I had a delightful dinner yesterday at Milman's, where I met Lady Charlotte again, Harness, Lockhart, Empson, and several other clever pleasant people.
To-day I carried my last six American despatches myself to the post, and then trotted all the way up to Horace Wilson's, to see him and my cousin Fanny, by way of exercise....
I am going to dine to-day with Sir Edward Codrington—the admiral, you know. He and his family are old friends of mine; he has been here twice this week, sitting two hours at a time with me, spinning long yarns about the battle of Navarino and all the to-do there was about it. He actually brought me a heap of manuscript papers on the subject to look over, which, quite contrary to my expectation, have interested me very much.
[To-morrow], at three o'clock, my maid and I depart for the Hoo; as we go per coach, and the distance is only twenty-five miles, I hope that journey won't ruin me.
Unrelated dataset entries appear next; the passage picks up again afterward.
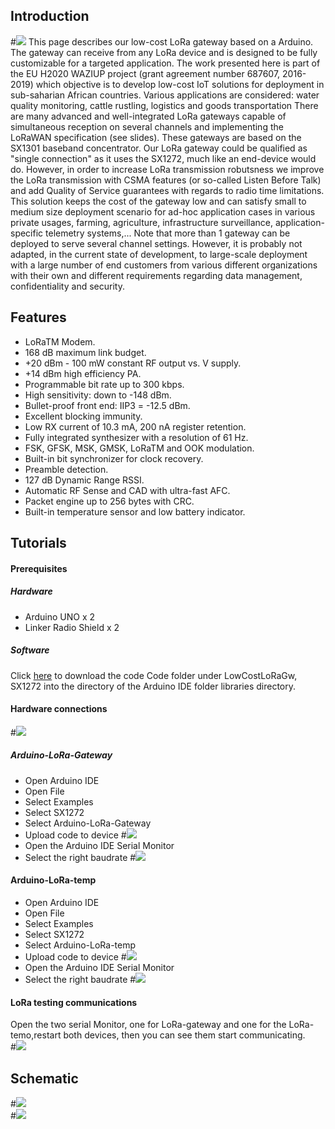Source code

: ## Introduction
#![](picture/lora.png)
This page describes our low-cost LoRa gateway based on a Arduino. The gateway can receive from any LoRa device and is designed to be fully customizable for a targeted application.
The work presented here is part of the EU H2020 WAZIUP project (grant agreement number 687607, 2016-2019) which objective is to develop low-cost IoT solutions for deployment in sub-saharian African countries. Various applications are considered: water quality monitoring, cattle rustling, logistics and goods transportation
There are many advanced and well-integrated LoRa gateways capable of simultaneous reception on several channels and implementing the LoRaWAN specification (see slides). These gateways are based on the SX1301 baseband concentrator. Our LoRa gateway could be qualified as "single connection" as it uses the SX1272, much like an end-device would do. However, in order to increase LoRa transmission robutsness we improve the LoRa transmission with CSMA features (or so-called Listen Before Talk) and add Quality of Service guarantees with regards to radio time limitations. This solution keeps the cost of the gateway low and can satisfy small to medium size deployment scenario for ad-hoc application cases in various private usages, farming, agriculture, infrastructure surveillance, application-specific telemetry systems,... Note that more than 1 gateway can be deployed to serve several channel settings. However, it is probably not adapted, in the current state of development, to large-scale deployment with a large number of end customers from various different organizations with their own and different requirements regarding data management, confidentiality and security.
## Features
* LoRaTM Modem.
* 168 dB maximum link budget.
* +20 dBm - 100 mW constant RF output vs. V supply.
* +14 dBm high efficiency PA.
* Programmable bit rate up to 300 kbps.
* High sensitivity: down to -148 dBm.
* Bullet-proof front end: IIP3 = -12.5 dBm.
* Excellent blocking immunity.
* Low RX current of 10.3 mA, 200 nA register retention.
* Fully integrated synthesizer with a resolution of 61 Hz.
* FSK, GFSK, MSK, GMSK, LoRaTM and OOK modulation.
* Built-in bit synchronizer for clock recovery.
* Preamble detection.
* 127 dB Dynamic Range RSSI.
* Automatic RF Sense and CAD with ultra-fast AFC.
* Packet engine up to 256 bytes with CRC.
* Built-in temperature sensor and low battery indicator.
## Tutorials
#### Prerequisites
##### Hardware
* Arduino UNO x 2
* Linker Radio Shield x 2 
##### Software
Click [here]() to download the code 
Code folder under LowCostLoRaGw, SX1272 into the directory of the Arduino IDE folder libraries directory.
#### Hardware connections
#![](picture/hardware.png)  
##### Arduino-LoRa-Gateway 
* Open Arduino IDE
* Open File
* Select Examples
* Select SX1272
* Select Arduino-LoRa-Gateway
* Upload code to device
#![](picture/gatewaycode.png)  
* Open the Arduino IDE Serial Monitor
* Select the right baudrate 
#![](picture/gatetest.png)

#### Arduino-LoRa-temp  
* Open Arduino IDE
* Open File
* Select Examples
* Select SX1272
* Select Arduino-LoRa-temp
* Upload code to device
#![](picture/loratemp.png)  
* Open the Arduino IDE Serial Monitor
* Select the right baudrate 
#![](picture/loratemptest.png)  
#### LoRa testing communications
Open the two serial Monitor, one for LoRa-gateway and one for the LoRa-temo,restart both devices, then you can see them start communicating.  
#![](picture/conn.png)   
## Schematic   
#![](picture/sch.png)  
#![](picture/sch1.png)  
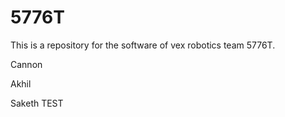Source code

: # 5776T
This is a repository for the software of vex robotics team 5776T.

Cannon

Akhil

Saketh
TEST
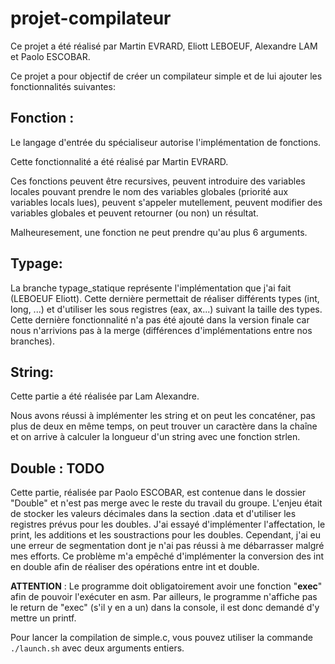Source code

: # projet-compilateur

Ce projet a été réalisé par Martin EVRARD, Eliott LEBOEUF, Alexandre LAM et Paolo ESCOBAR.

Ce projet a pour objectif de créer un compilateur simple et de lui ajouter les fonctionnalités suivantes:

## Fonction :
Le langage d'entrée du spécialiseur autorise l'implémentation de fonctions.

Cette fonctionnalité a été réalisé par Martin EVRARD.

Ces fonctions peuvent être recursives, peuvent introduire des variables locales pouvant prendre le nom des variables globales (priorité aux variables locals lues), peuvent s'appeler mutellement, peuvent modifier des variables globales et peuvent retourner (ou non) un résultat.

Malheuresement, une fonction ne peut prendre qu'au plus 6 arguments. 

## Typage: 

La branche typage_statique représente l'implémentation que j'ai fait (LEBOEUF Eliott). Cette dernière permettait de réaliser différents types (int, long, ...) et d'utiliser les sous registres (eax, ax...) suivant la taille des types. Cette dernière fonctionnalité n'a pas été ajouté dans la version finale car nous n'arrivions pas à la merge (différences d'implémentations entre nos branches).


## String: 

Cette partie a été réalisée par Lam Alexandre.

Nous avons réussi à implémenter les string et on peut les concaténer, pas plus de deux en même temps, on peut trouver un caractère dans la chaîne et on arrive à calculer la longueur d'un string avec une fonction strlen.


## Double : TODO

Cette partie, réalisée par Paolo ESCOBAR, est contenue dans le dossier "Double" et n'est pas merge avec le reste du travail du groupe. L'enjeu était de stocker les valeurs décimales dans la section .data et d'utiliser les registres prévus pour les doubles. J'ai essayé d'implémenter l'affectation, le print, les additions et les soustractions pour les doubles. Cependant, j'ai eu une erreur de segmentation dont je n'ai pas réussi à me débarrasser malgré mes efforts. Ce problème m'a empêché d'implémenter la conversion des int en double afin de réaliser des opérations entre int et double.

**ATTENTION** : Le programme doit obligatoirement avoir une fonction "**exec**" afin de pouvoir l'exécuter en asm. Par ailleurs, le programme n'affiche pas le return de "exec" (s'il y en a un) dans la console, il est donc demandé d'y mettre un printf.

Pour lancer la compilation de simple.c, vous pouvez utiliser la commande `./launch.sh` avec deux arguments entiers.
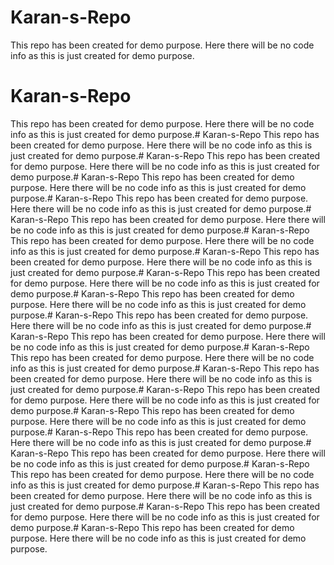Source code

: # Karan-s-Repo
This repo has been created for demo purpose.
Here there will be no code info as this is just created for demo purpose.
# Karan-s-Repo
This repo has been created for demo purpose.
Here there will be no code info as this is just created for demo purpose.# Karan-s-Repo
This repo has been created for demo purpose.
Here there will be no code info as this is just created for demo purpose.# Karan-s-Repo
This repo has been created for demo purpose.
Here there will be no code info as this is just created for demo purpose.# Karan-s-Repo
This repo has been created for demo purpose.
Here there will be no code info as this is just created for demo purpose.# Karan-s-Repo
This repo has been created for demo purpose.
Here there will be no code info as this is just created for demo purpose.# Karan-s-Repo
This repo has been created for demo purpose.
Here there will be no code info as this is just created for demo purpose.# Karan-s-Repo
This repo has been created for demo purpose.
Here there will be no code info as this is just created for demo purpose.# Karan-s-Repo
This repo has been created for demo purpose.
Here there will be no code info as this is just created for demo purpose.# Karan-s-Repo
This repo has been created for demo purpose.
Here there will be no code info as this is just created for demo purpose.# Karan-s-Repo
This repo has been created for demo purpose.
Here there will be no code info as this is just created for demo purpose.# Karan-s-Repo
This repo has been created for demo purpose.
Here there will be no code info as this is just created for demo purpose.# Karan-s-Repo
This repo has been created for demo purpose.
Here there will be no code info as this is just created for demo purpose.# Karan-s-Repo
This repo has been created for demo purpose.
Here there will be no code info as this is just created for demo purpose.# Karan-s-Repo
This repo has been created for demo purpose.
Here there will be no code info as this is just created for demo purpose.# Karan-s-Repo
This repo has been created for demo purpose.
Here there will be no code info as this is just created for demo purpose.# Karan-s-Repo
This repo has been created for demo purpose.
Here there will be no code info as this is just created for demo purpose.# Karan-s-Repo
This repo has been created for demo purpose.
Here there will be no code info as this is just created for demo purpose.# Karan-s-Repo
This repo has been created for demo purpose.
Here there will be no code info as this is just created for demo purpose.# Karan-s-Repo
This repo has been created for demo purpose.
Here there will be no code info as this is just created for demo purpose.# Karan-s-Repo
This repo has been created for demo purpose.
Here there will be no code info as this is just created for demo purpose.# Karan-s-Repo
This repo has been created for demo purpose.
Here there will be no code info as this is just created for demo purpose.# Karan-s-Repo
This repo has been created for demo purpose.
Here there will be no code info as this is just created for demo purpose.
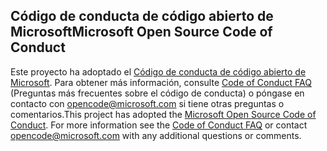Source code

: ## <a name="microsoft-open-source-code-of-conduct"></a><span data-ttu-id="85569-101">Código de conducta de código abierto de Microsoft</span><span class="sxs-lookup"><span data-stu-id="85569-101">Microsoft Open Source Code of Conduct</span></span>
<span data-ttu-id="85569-p101">Este proyecto ha adoptado el [Código de conducta de código abierto de Microsoft](https://opensource.microsoft.com/codeofconduct/). Para obtener más información, consulte [Code of Conduct FAQ](https://opensource.microsoft.com/codeofconduct/faq/) (Preguntas más frecuentes sobre el código de conducta) o póngase en contacto con [opencode@microsoft.com](mailto:opencode@microsoft.com) si tiene otras preguntas o comentarios.</span><span class="sxs-lookup"><span data-stu-id="85569-p101">This project has adopted the [Microsoft Open Source Code of Conduct](https://opensource.microsoft.com/codeofconduct/). For more information see the [Code of Conduct FAQ](https://opensource.microsoft.com/codeofconduct/faq/) or contact [opencode@microsoft.com](mailto:opencode@microsoft.com) with any additional questions or comments.</span></span>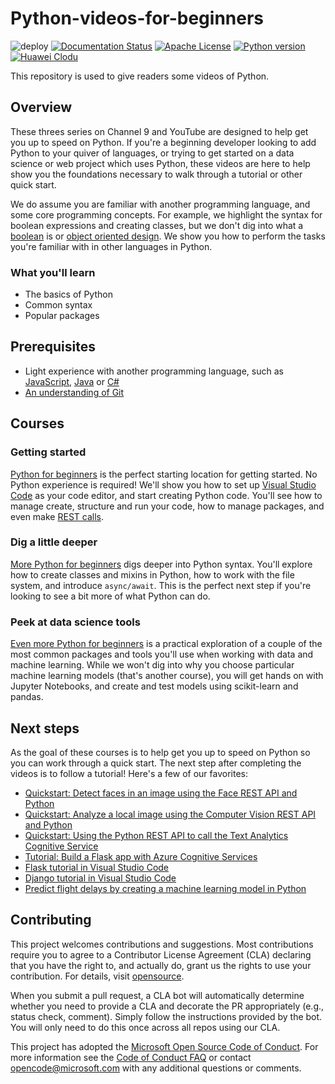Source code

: # Python-videos-for-beginners
![deploy](https://github.com/nickcafferry/Python-videos-for-beginners/workflows/deploy/badge.svg)
[![Documentation Status](https://readthedocs.org/projects/python-videos-for-beginners/badge/?version=latest)](https://python-videos-for-beginners.readthedocs.io/en/latest/?badge=latest)
[![Apache License](https://img.shields.io/badge/license-apache%202.0-blue.svg?style=flat)](http://www.apache.org/licenses/LICENSE-2.0)
[![Python version](https://img.shields.io/badge/python-3.7,%203.8-brightgreen.svg)](https://www.python.org/)
[![Huawei Clodu](https://img.shields.io/badge/platform-huawei%20cloud-blue)](https://auth.huaweicloud.com/authui/login.html?service=https%3A%2F%2Fconsole.huaweicloud.com%2Fconsole%2F%3Flocale%3Dzh-cn#/login)

This repository is used to give readers some videos of Python.

## Overview

These threes series on Channel 9 and YouTube are designed to help get you up to speed on Python. If you're a beginning developer looking to add Python to your quiver of languages, or trying to get started on a data science or web project which uses Python, these videos are here to help show you the foundations necessary to walk through a tutorial or other quick start.

We do assume you are familiar with another programming language, and some core programming concepts. For example, we highlight the syntax for boolean expressions and creating classes, but we don't dig into what a [boolean](https://en.wikipedia.org/wiki/Boolean_data_type) is or [object oriented design](https://en.wikipedia.org/wiki/Object-oriented_design). We show you how to perform the tasks you're familiar with in other languages in Python.

### What you'll learn

- The basics of Python
- Common syntax
- Popular packages

## Prerequisites

- Light experience with another programming language, such as [JavaScript](https://www.edx.org/course/javascript-introduction), [Java](https://www.java.com) or [C#](https://docs.microsoft.com/dotnet/csharp/)
- [An understanding of Git](https://git-scm.com/book/en/v1/Getting-Started)

## Courses

### Getting started

[Python for beginners](https://aka.ms/pythonbeginnerseries) is the perfect starting location for getting started. No Python experience is required! We'll show you how to set up [Visual Studio Code](https://code.visualstudio.com?WT.mc_id=python-c9-niner) as your code editor, and start creating Python code. You'll see how to manage create, structure and run your code, how to manage packages, and even make [REST calls](https://en.wikipedia.org/wiki/Representational_state_transfer).

### Dig a little deeper

[More Python for beginners](https://aka.ms/morepython) digs deeper into Python syntax. You'll explore how to create classes and mixins in Python, how to work with the file system, and introduce `async/await`. This is the perfect next step if you're looking to see a bit more of what Python can do.

### Peek at data science tools

[Even more Python for beginners](https://aka.ms/evenmorepython) is a practical exploration of a couple of the most common packages and tools you'll use when working with data and machine learning. While we won't dig into why you choose particular machine learning models (that's another course), you will get hands on with Jupyter Notebooks, and create and test models using scikit-learn and pandas.

## Next steps

As the goal of these courses is to help get you up to speed on Python so you can work through a quick start. The next step after completing the videos is to follow a tutorial! Here's a few of our favorites:

- [Quickstart: Detect faces in an image using the Face REST API and Python](https://docs.microsoft.com/azure/cognitive-services/face/QuickStarts/Python?WT.mc_id=python-c9-niner?WT.mc_id=python-c9-niner)
- [Quickstart: Analyze a local image using the Computer Vision REST API and Python](https://docs.microsoft.com/azure/cognitive-services/computer-vision/quickstarts/python-disk?WT.mc_id=python-c9-niner?WT.mc_id=python-c9-niner)
- [Quickstart: Using the Python REST API to call the Text Analytics Cognitive Service](https://docs.microsoft.com/azure/cognitive-services/Text-Analytics/quickstarts/python?WT.mc_id=python-c9-niner?WT.mc_id=python-c9-niner)
- [Tutorial: Build a Flask app with Azure Cognitive Services](https://docs.microsoft.com/azure/cognitive-services/translator/tutorial-build-flask-app-translation-synthesis?WT.mc_id=python-c9-niner)
- [Flask tutorial in Visual Studio Code](https://code.visualstudio.com/docs/python/tutorial-flask?WT.mc_id=python-c9-niner)
- [Django tutorial in Visual Studio Code](https://code.visualstudio.com/docs/python/tutorial-django?WT.mc_id=python-c9-niner)
- [Predict flight delays by creating a machine learning model in Python](https://docs.microsoft.com/learn/modules/predict-flight-delays-with-python?WT.mc_id=python-c9-niner)

## Contributing

This project welcomes contributions and suggestions.  Most contributions require you to agree to a Contributor License Agreement (CLA) declaring that you have the right to, and actually do, grant us the rights to use your contribution. For details, visit [opensource](https://cla.opensource.microsoft.com).

When you submit a pull request, a CLA bot will automatically determine whether you need to provide a CLA and decorate the PR appropriately (e.g., status check, comment). Simply follow the instructions provided by the bot. You will only need to do this once across all repos using our CLA.

This project has adopted the [Microsoft Open Source Code of Conduct](https://opensource.microsoft.com/codeofconduct/). For more information see the [Code of Conduct FAQ](https://opensource.microsoft.com/codeofconduct/faq/) or contact [opencode@microsoft.com](mailto:opencode@microsoft.com) with any additional questions or comments.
My father has just come home from Brighton, instead of remaining there till Monday, as he had intended; he said he felt himself getting fatigued, and therefore thought it expedient to come away. He has caught a slight rheumatic pain in one of his shoulders, but otherwise seems well. To-morrow I will send you another bulletin.
Your affectionate,
Fanny.
Mortimer Street, October, 1845.
Since beginning this letter, my beloved Hal, I have been reading Channing's sermon upon Dr. Follen's death. It is, in fact, a sermon upon human suffering, in a paroxysm of which I was when I began to write to you; and for a remedy took up this sermon, which has comforted me much.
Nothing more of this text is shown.